- **Aim of the task**
If the records below hold pictures, omit them, and print exactly the lines from the first line through the line containing "置き換える | 0.709693869727792", inclusive.

Saved data entries:
☆ ☆ ☆ ☆

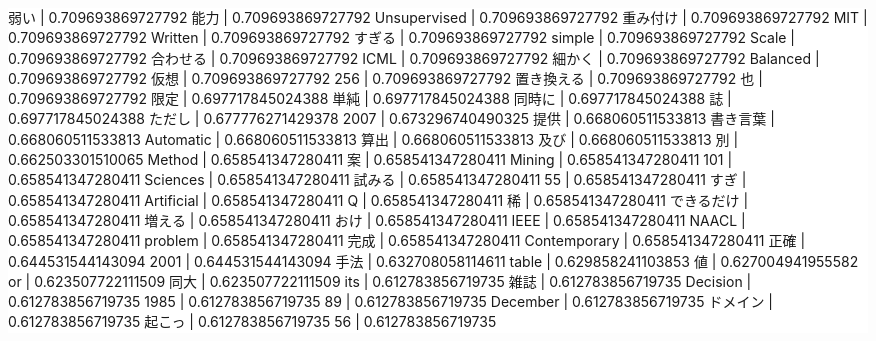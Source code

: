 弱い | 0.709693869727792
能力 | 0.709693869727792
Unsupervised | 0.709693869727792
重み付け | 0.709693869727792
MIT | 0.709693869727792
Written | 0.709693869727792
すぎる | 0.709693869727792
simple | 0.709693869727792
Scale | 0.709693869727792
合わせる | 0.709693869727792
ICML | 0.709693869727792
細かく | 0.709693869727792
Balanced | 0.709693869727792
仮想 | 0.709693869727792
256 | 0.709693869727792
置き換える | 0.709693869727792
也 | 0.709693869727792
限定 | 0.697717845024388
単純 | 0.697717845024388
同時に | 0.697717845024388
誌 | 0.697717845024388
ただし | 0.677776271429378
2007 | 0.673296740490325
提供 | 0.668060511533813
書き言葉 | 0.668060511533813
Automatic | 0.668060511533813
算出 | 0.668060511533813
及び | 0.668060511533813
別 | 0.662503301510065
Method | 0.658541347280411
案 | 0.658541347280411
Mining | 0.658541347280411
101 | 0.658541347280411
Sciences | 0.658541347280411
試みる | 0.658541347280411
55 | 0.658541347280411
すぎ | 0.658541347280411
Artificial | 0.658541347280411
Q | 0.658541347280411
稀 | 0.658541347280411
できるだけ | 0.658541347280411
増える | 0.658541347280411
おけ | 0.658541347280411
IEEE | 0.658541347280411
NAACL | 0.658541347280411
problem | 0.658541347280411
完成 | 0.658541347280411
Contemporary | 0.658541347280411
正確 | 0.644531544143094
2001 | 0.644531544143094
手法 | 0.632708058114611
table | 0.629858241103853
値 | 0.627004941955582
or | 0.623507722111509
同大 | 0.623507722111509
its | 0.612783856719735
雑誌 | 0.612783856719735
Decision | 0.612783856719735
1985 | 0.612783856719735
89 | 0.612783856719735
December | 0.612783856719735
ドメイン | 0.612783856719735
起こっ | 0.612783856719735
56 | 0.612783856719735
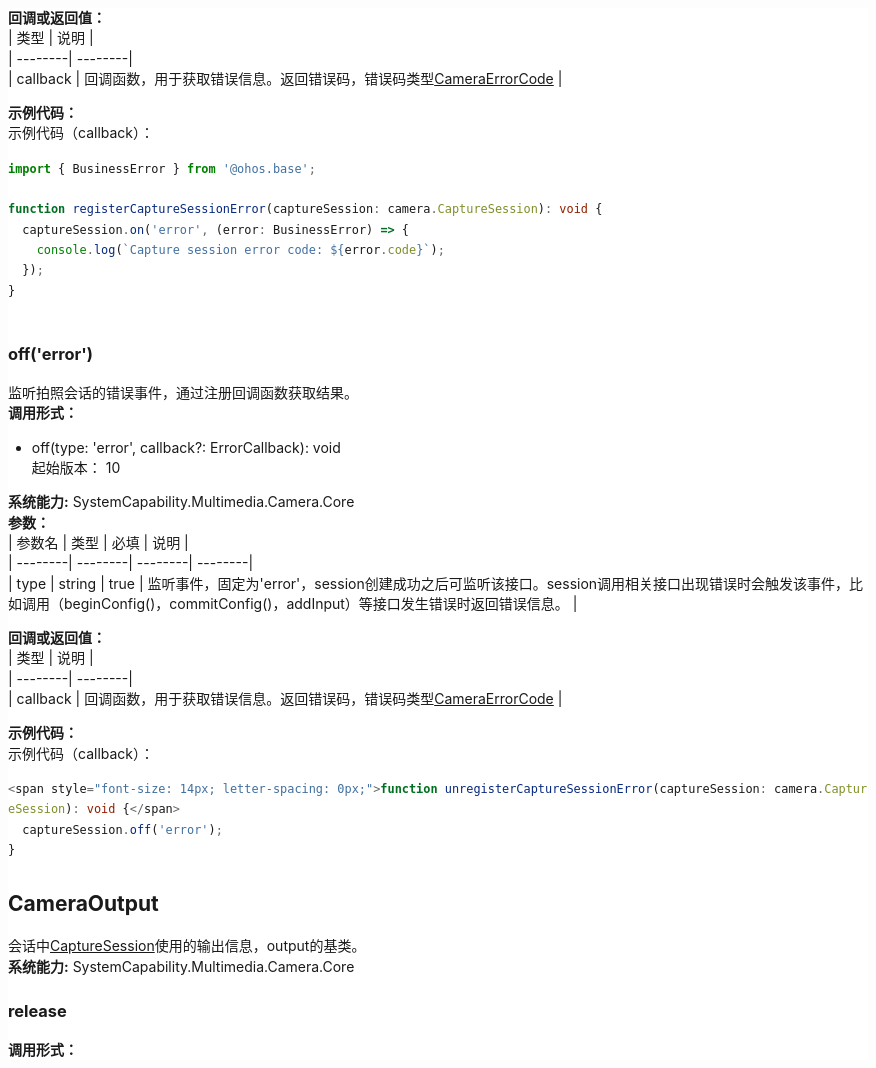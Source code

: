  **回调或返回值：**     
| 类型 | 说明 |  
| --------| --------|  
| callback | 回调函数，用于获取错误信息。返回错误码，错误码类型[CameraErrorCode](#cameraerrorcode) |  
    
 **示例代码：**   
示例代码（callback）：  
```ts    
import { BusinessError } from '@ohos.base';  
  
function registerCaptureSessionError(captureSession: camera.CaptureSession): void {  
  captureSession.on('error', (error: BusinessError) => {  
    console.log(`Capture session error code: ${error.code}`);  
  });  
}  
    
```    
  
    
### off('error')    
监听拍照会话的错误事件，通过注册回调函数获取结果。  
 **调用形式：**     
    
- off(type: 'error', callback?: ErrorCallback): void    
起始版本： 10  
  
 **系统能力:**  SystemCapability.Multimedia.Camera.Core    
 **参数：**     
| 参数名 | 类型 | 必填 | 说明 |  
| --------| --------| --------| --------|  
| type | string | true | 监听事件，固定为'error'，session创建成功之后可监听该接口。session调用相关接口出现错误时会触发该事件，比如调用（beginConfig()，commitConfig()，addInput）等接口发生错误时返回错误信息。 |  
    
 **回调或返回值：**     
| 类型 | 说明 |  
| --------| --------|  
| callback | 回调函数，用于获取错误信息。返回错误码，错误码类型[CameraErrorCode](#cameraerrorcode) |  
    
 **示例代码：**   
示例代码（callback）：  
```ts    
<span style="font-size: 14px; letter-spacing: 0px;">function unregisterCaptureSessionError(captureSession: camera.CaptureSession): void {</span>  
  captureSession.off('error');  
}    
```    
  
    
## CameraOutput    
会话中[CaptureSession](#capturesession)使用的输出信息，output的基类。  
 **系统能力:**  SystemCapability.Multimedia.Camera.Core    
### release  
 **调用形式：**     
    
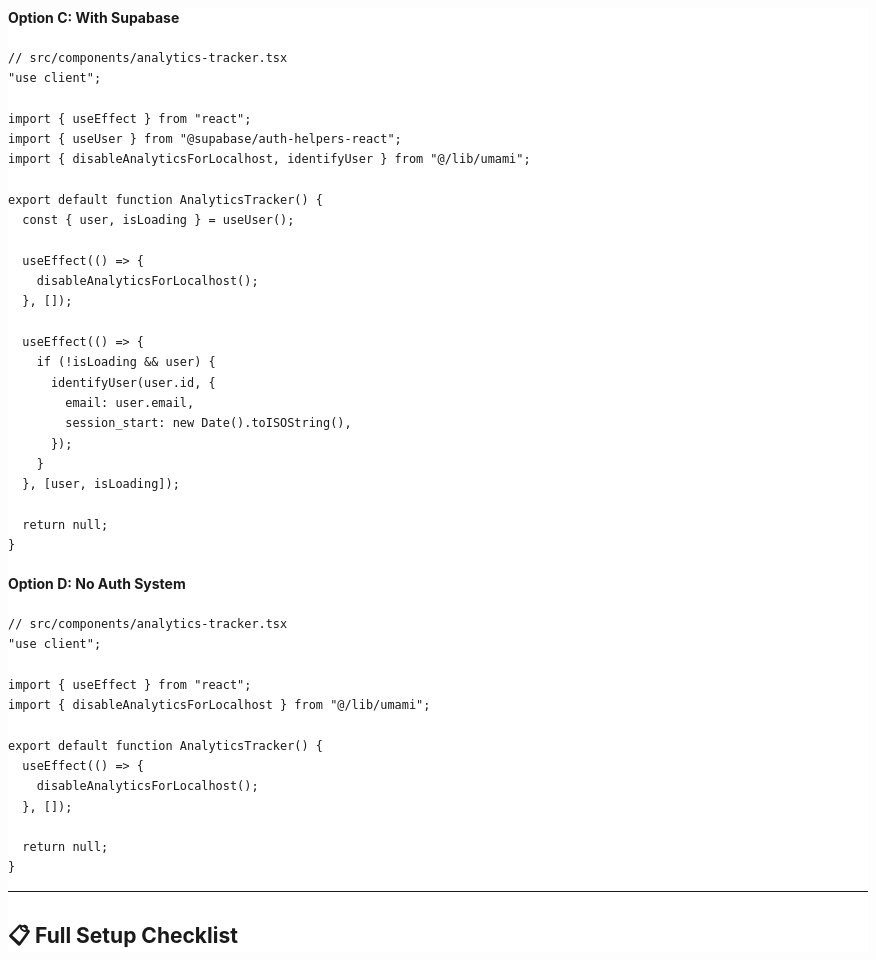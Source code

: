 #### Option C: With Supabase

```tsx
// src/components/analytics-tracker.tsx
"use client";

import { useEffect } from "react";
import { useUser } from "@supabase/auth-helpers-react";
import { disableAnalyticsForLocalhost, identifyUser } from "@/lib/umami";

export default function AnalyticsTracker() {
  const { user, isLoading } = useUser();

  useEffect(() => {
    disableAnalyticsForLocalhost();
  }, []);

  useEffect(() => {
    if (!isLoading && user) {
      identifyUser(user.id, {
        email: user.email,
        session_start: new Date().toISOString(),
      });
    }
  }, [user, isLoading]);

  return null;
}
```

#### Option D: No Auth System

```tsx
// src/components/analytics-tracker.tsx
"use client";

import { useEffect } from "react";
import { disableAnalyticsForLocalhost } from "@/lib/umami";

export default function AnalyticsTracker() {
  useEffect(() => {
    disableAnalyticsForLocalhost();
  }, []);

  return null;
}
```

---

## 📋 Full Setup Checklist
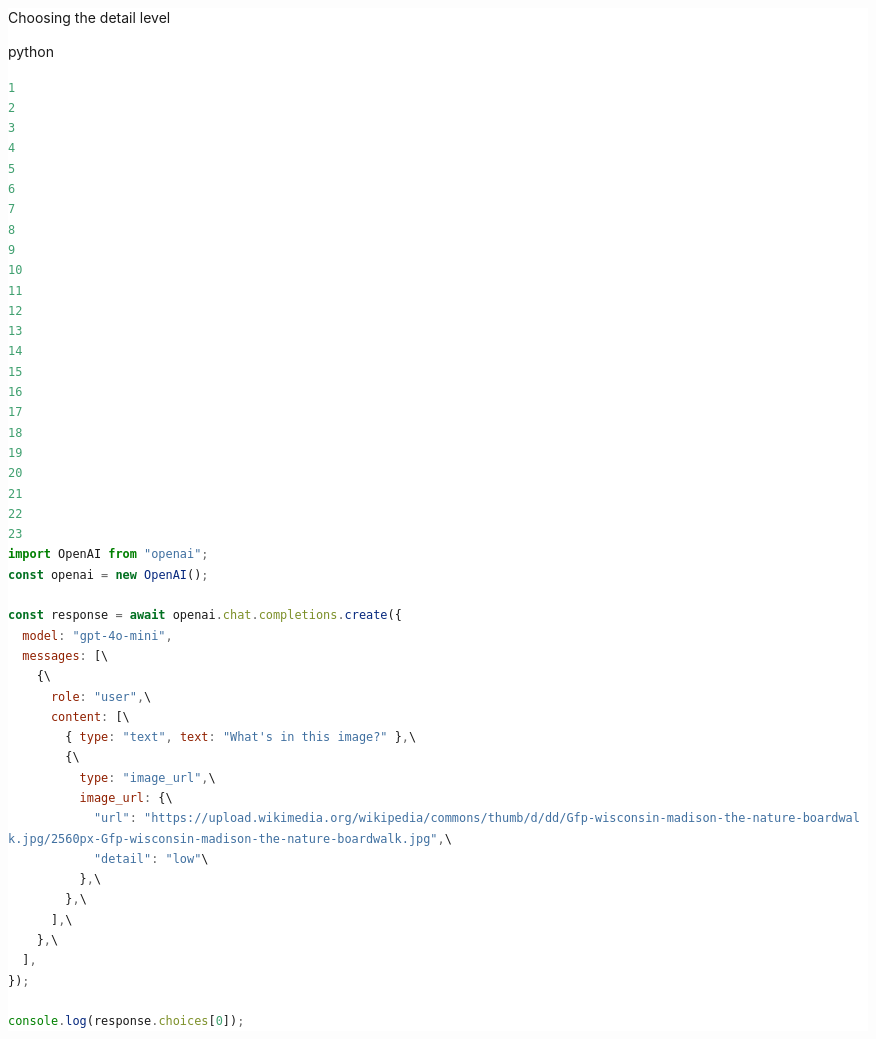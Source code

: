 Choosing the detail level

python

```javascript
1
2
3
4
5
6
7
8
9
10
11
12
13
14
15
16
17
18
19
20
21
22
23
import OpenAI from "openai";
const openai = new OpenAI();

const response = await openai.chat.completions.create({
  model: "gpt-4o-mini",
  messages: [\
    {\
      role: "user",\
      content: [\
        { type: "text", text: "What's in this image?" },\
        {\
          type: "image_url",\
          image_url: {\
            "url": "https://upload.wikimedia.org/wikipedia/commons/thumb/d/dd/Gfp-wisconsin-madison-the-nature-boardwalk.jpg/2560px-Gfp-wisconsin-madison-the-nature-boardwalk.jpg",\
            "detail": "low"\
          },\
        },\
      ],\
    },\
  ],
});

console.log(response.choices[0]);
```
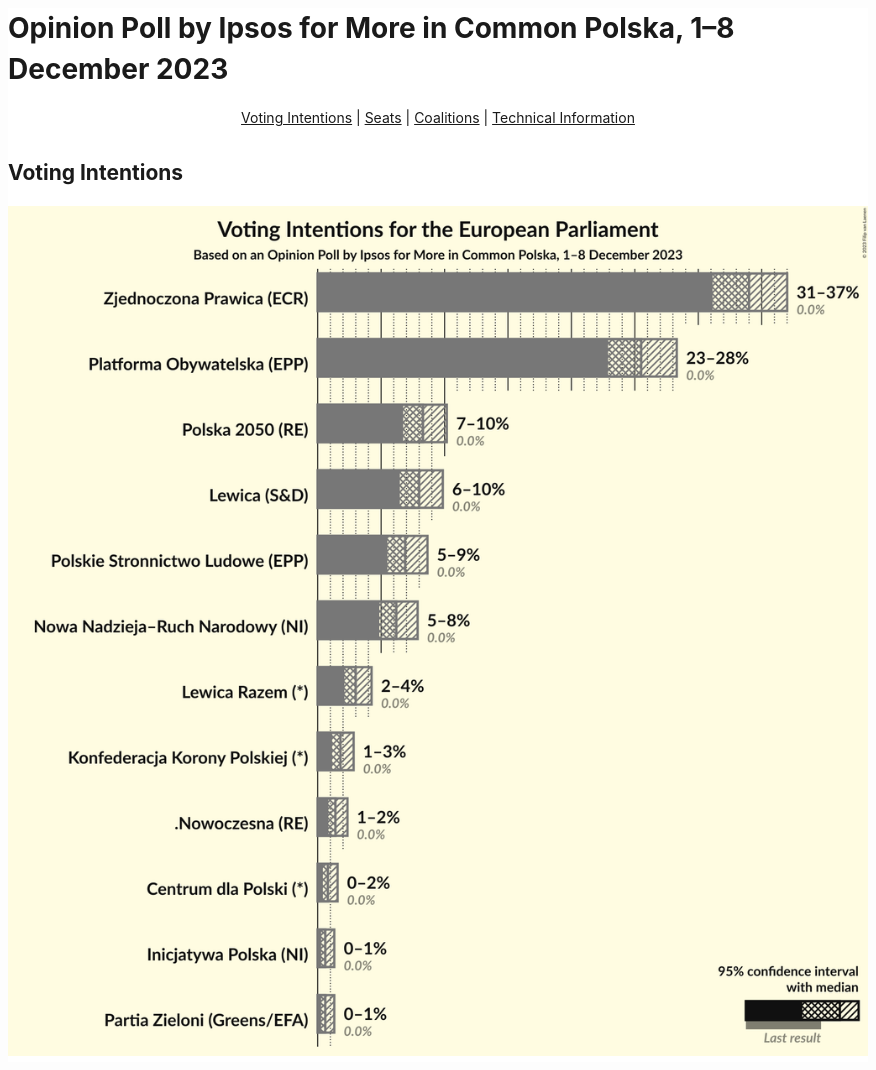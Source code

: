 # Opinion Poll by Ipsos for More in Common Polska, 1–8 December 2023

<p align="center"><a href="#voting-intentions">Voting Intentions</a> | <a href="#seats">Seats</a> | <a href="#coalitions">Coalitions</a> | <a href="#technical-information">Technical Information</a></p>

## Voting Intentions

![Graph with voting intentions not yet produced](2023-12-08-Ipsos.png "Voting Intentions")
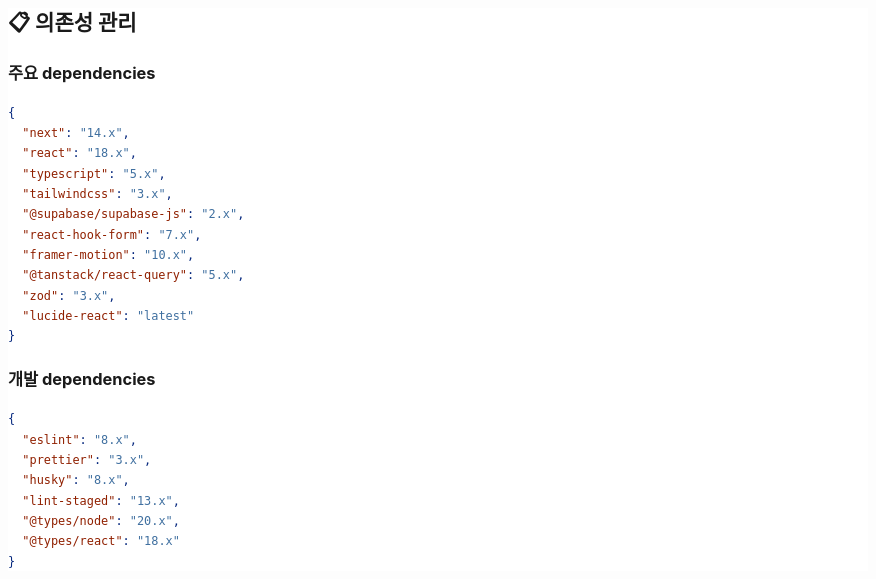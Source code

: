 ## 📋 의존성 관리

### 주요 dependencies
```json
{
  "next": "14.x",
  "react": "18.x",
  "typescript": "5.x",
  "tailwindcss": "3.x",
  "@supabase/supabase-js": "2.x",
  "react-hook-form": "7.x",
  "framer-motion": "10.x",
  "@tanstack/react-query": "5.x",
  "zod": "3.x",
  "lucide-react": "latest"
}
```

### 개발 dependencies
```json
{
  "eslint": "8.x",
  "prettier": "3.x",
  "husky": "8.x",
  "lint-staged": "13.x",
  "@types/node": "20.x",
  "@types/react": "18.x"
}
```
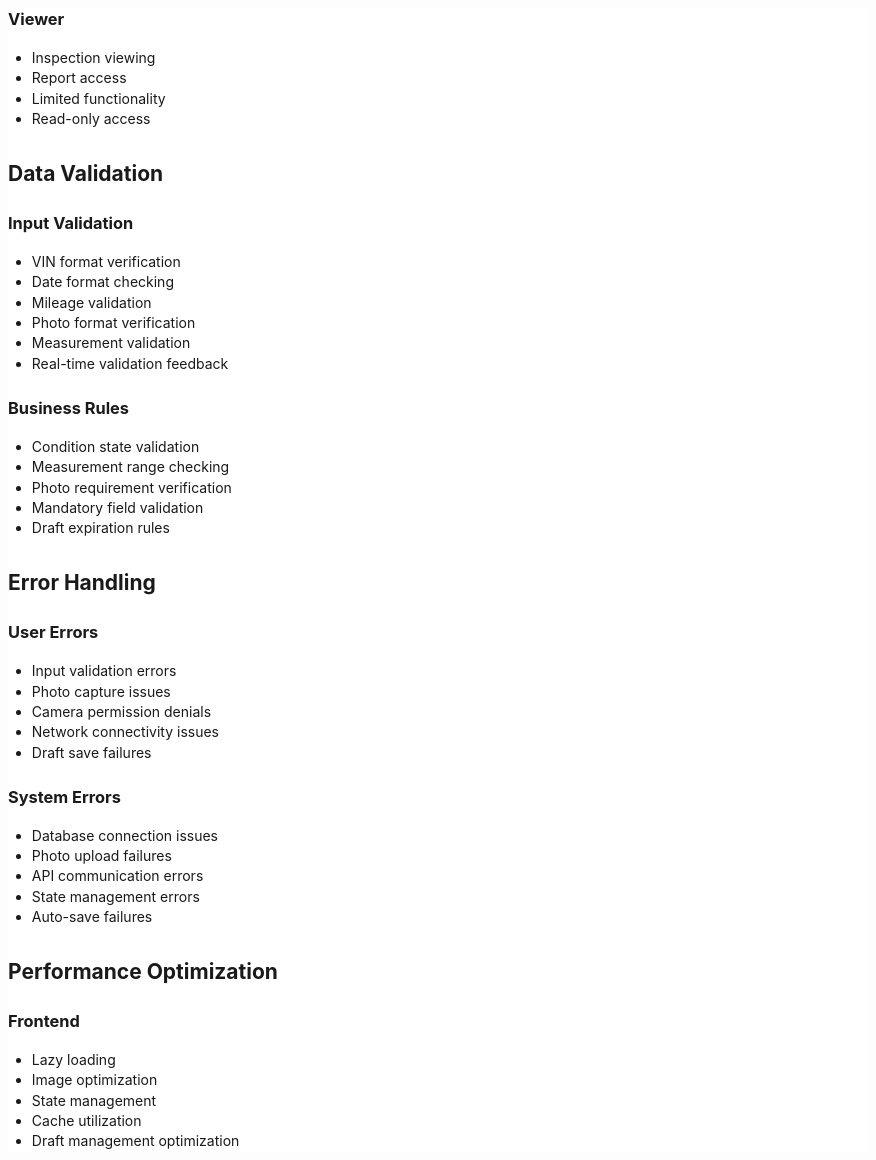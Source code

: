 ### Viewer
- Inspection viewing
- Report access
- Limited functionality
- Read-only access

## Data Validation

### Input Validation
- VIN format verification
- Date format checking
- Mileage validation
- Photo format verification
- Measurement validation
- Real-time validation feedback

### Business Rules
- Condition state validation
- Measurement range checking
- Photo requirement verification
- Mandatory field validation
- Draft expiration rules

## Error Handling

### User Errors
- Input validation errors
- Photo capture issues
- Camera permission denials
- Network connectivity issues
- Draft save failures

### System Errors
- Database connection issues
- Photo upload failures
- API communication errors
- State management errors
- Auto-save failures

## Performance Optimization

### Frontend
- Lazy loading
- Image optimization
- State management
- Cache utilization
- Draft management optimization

☆ ☆ ☆ ☆

- **Written solution**
Source code

: 弱い | 0.709693869727792
能力 | 0.709693869727792
Unsupervised | 0.709693869727792
重み付け | 0.709693869727792
MIT | 0.709693869727792
Written | 0.709693869727792
すぎる | 0.709693869727792
simple | 0.709693869727792
Scale | 0.709693869727792
合わせる | 0.709693869727792
ICML | 0.709693869727792
細かく | 0.709693869727792
Balanced | 0.709693869727792
仮想 | 0.709693869727792
256 | 0.709693869727792
置き換える | 0.709693869727792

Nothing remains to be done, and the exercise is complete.